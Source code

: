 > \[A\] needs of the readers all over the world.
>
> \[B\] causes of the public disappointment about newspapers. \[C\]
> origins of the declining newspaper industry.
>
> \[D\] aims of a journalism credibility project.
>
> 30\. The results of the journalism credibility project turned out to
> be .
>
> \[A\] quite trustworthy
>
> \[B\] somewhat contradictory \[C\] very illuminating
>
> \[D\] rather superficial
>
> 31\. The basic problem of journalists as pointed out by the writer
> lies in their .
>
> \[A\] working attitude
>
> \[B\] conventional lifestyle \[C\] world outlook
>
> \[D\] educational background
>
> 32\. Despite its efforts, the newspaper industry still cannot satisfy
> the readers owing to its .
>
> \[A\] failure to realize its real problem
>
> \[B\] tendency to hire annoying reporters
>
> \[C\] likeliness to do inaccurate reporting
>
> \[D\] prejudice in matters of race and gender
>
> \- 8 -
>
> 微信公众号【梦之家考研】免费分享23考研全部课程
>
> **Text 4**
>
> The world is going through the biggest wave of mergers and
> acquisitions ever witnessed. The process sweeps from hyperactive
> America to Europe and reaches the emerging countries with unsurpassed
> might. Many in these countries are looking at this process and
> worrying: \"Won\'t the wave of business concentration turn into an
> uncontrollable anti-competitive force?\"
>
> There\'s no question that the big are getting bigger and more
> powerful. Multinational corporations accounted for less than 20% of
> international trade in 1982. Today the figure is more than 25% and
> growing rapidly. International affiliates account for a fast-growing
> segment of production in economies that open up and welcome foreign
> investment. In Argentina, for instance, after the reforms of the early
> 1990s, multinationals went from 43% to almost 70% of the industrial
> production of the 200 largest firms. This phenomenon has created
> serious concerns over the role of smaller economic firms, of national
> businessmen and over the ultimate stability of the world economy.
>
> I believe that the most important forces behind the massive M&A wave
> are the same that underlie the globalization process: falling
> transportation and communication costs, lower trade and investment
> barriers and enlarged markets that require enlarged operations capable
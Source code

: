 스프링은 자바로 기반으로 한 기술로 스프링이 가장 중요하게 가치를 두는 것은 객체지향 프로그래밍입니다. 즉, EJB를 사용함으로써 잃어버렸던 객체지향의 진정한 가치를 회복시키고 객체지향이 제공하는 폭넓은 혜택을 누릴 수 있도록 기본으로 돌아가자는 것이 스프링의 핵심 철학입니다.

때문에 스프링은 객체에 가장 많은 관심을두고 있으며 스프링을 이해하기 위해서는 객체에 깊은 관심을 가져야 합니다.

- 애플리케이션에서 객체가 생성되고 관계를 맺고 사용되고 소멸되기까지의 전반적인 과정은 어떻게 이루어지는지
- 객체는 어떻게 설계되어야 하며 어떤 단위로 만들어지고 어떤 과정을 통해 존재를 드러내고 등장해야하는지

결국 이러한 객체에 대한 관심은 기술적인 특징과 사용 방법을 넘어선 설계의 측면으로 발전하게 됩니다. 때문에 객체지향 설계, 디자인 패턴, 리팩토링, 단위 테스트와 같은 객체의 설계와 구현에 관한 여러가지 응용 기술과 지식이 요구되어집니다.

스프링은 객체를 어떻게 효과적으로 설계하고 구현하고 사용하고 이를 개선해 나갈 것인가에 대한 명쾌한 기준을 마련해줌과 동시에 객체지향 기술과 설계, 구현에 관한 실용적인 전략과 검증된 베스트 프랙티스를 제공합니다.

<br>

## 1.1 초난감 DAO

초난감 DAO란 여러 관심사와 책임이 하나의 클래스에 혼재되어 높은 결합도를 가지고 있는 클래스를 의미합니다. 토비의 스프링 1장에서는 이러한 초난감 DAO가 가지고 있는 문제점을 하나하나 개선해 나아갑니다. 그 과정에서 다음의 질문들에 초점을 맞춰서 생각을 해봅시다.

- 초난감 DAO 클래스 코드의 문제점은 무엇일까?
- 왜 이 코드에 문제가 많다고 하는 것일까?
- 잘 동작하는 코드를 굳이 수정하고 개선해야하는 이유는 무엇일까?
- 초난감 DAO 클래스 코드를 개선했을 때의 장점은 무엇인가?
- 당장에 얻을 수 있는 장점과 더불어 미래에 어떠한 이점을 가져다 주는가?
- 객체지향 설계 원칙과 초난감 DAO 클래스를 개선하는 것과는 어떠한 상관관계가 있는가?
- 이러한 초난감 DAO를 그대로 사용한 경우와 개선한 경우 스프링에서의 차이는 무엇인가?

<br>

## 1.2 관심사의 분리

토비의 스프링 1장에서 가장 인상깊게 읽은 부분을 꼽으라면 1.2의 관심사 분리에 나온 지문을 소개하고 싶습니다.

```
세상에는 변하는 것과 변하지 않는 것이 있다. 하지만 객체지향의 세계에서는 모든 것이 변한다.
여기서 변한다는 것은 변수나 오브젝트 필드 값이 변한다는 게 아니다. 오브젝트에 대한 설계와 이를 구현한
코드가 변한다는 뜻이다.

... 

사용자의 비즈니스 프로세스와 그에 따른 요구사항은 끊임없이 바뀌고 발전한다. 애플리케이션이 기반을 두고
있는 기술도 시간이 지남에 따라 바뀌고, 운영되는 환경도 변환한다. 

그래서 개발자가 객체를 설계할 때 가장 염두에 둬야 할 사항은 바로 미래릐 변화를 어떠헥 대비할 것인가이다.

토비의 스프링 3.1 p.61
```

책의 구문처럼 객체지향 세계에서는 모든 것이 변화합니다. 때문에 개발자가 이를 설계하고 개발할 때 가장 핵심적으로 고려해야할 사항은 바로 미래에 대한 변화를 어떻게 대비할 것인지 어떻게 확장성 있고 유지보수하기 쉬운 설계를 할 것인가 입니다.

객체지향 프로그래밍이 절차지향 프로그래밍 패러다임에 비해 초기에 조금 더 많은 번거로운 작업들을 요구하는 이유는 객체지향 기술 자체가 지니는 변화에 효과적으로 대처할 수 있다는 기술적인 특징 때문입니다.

_TASK BRIEF_
Retype every entry exactly as it stands.

_ANSWER SPACE_
Source code

: > \[A\] needs of the readers all over the world.
>
> \[B\] causes of the public disappointment about newspapers. \[C\]
> origins of the declining newspaper industry.
>
> \[D\] aims of a journalism credibility project.
>
> 30\. The results of the journalism credibility project turned out to
> be .
>
> \[A\] quite trustworthy
>
> \[B\] somewhat contradictory \[C\] very illuminating
>
> \[D\] rather superficial
>
> 31\. The basic problem of journalists as pointed out by the writer
> lies in their .
>
> \[A\] working attitude
>
> \[B\] conventional lifestyle \[C\] world outlook
>
> \[D\] educational background
>
> 32\. Despite its efforts, the newspaper industry still cannot satisfy
> the readers owing to its .
>
> \[A\] failure to realize its real problem
>
> \[B\] tendency to hire annoying reporters
>
> \[C\] likeliness to do inaccurate reporting
>
> \[D\] prejudice in matters of race and gender
>
> \- 8 -
>
> 微信公众号【梦之家考研】免费分享23考研全部课程
>
> **Text 4**
>
> The world is going through the biggest wave of mergers and
> acquisitions ever witnessed. The process sweeps from hyperactive
> America to Europe and reaches the emerging countries with unsurpassed
> might. Many in these countries are looking at this process and
> worrying: \"Won\'t the wave of business concentration turn into an
> uncontrollable anti-competitive force?\"
>
> There\'s no question that the big are getting bigger and more
> powerful. Multinational corporations accounted for less than 20% of
> international trade in 1982. Today the figure is more than 25% and
> growing rapidly. International affiliates account for a fast-growing
> segment of production in economies that open up and welcome foreign
> investment. In Argentina, for instance, after the reforms of the early
> 1990s, multinationals went from 43% to almost 70% of the industrial
> production of the 200 largest firms. This phenomenon has created
> serious concerns over the role of smaller economic firms, of national
> businessmen and over the ultimate stability of the world economy.
>
> I believe that the most important forces behind the massive M&A wave
> are the same that underlie the globalization process: falling
> transportation and communication costs, lower trade and investment
> barriers and enlarged markets that require enlarged operations capable
Source code

: 스프링은 자바로 기반으로 한 기술로 스프링이 가장 중요하게 가치를 두는 것은 객체지향 프로그래밍입니다. 즉, EJB를 사용함으로써 잃어버렸던 객체지향의 진정한 가치를 회복시키고 객체지향이 제공하는 폭넓은 혜택을 누릴 수 있도록 기본으로 돌아가자는 것이 스프링의 핵심 철학입니다.

때문에 스프링은 객체에 가장 많은 관심을두고 있으며 스프링을 이해하기 위해서는 객체에 깊은 관심을 가져야 합니다.

- 애플리케이션에서 객체가 생성되고 관계를 맺고 사용되고 소멸되기까지의 전반적인 과정은 어떻게 이루어지는지
- 객체는 어떻게 설계되어야 하며 어떤 단위로 만들어지고 어떤 과정을 통해 존재를 드러내고 등장해야하는지

결국 이러한 객체에 대한 관심은 기술적인 특징과 사용 방법을 넘어선 설계의 측면으로 발전하게 됩니다. 때문에 객체지향 설계, 디자인 패턴, 리팩토링, 단위 테스트와 같은 객체의 설계와 구현에 관한 여러가지 응용 기술과 지식이 요구되어집니다.

스프링은 객체를 어떻게 효과적으로 설계하고 구현하고 사용하고 이를 개선해 나갈 것인가에 대한 명쾌한 기준을 마련해줌과 동시에 객체지향 기술과 설계, 구현에 관한 실용적인 전략과 검증된 베스트 프랙티스를 제공합니다.

<br>

## 1.1 초난감 DAO

초난감 DAO란 여러 관심사와 책임이 하나의 클래스에 혼재되어 높은 결합도를 가지고 있는 클래스를 의미합니다. 토비의 스프링 1장에서는 이러한 초난감 DAO가 가지고 있는 문제점을 하나하나 개선해 나아갑니다. 그 과정에서 다음의 질문들에 초점을 맞춰서 생각을 해봅시다.

- 초난감 DAO 클래스 코드의 문제점은 무엇일까?
- 왜 이 코드에 문제가 많다고 하는 것일까?
- 잘 동작하는 코드를 굳이 수정하고 개선해야하는 이유는 무엇일까?
- 초난감 DAO 클래스 코드를 개선했을 때의 장점은 무엇인가?
- 당장에 얻을 수 있는 장점과 더불어 미래에 어떠한 이점을 가져다 주는가?
- 객체지향 설계 원칙과 초난감 DAO 클래스를 개선하는 것과는 어떠한 상관관계가 있는가?
- 이러한 초난감 DAO를 그대로 사용한 경우와 개선한 경우 스프링에서의 차이는 무엇인가?

<br>

## 1.2 관심사의 분리

토비의 스프링 1장에서 가장 인상깊게 읽은 부분을 꼽으라면 1.2의 관심사 분리에 나온 지문을 소개하고 싶습니다.

```
세상에는 변하는 것과 변하지 않는 것이 있다. 하지만 객체지향의 세계에서는 모든 것이 변한다.
여기서 변한다는 것은 변수나 오브젝트 필드 값이 변한다는 게 아니다. 오브젝트에 대한 설계와 이를 구현한
코드가 변한다는 뜻이다.

... 

사용자의 비즈니스 프로세스와 그에 따른 요구사항은 끊임없이 바뀌고 발전한다. 애플리케이션이 기반을 두고
있는 기술도 시간이 지남에 따라 바뀌고, 운영되는 환경도 변환한다. 

그래서 개발자가 객체를 설계할 때 가장 염두에 둬야 할 사항은 바로 미래릐 변화를 어떠헥 대비할 것인가이다.

토비의 스프링 3.1 p.61
```

책의 구문처럼 객체지향 세계에서는 모든 것이 변화합니다. 때문에 개발자가 이를 설계하고 개발할 때 가장 핵심적으로 고려해야할 사항은 바로 미래에 대한 변화를 어떻게 대비할 것인지 어떻게 확장성 있고 유지보수하기 쉬운 설계를 할 것인가 입니다.

객체지향 프로그래밍이 절차지향 프로그래밍 패러다임에 비해 초기에 조금 더 많은 번거로운 작업들을 요구하는 이유는 객체지향 기술 자체가 지니는 변화에 효과적으로 대처할 수 있다는 기술적인 특징 때문입니다.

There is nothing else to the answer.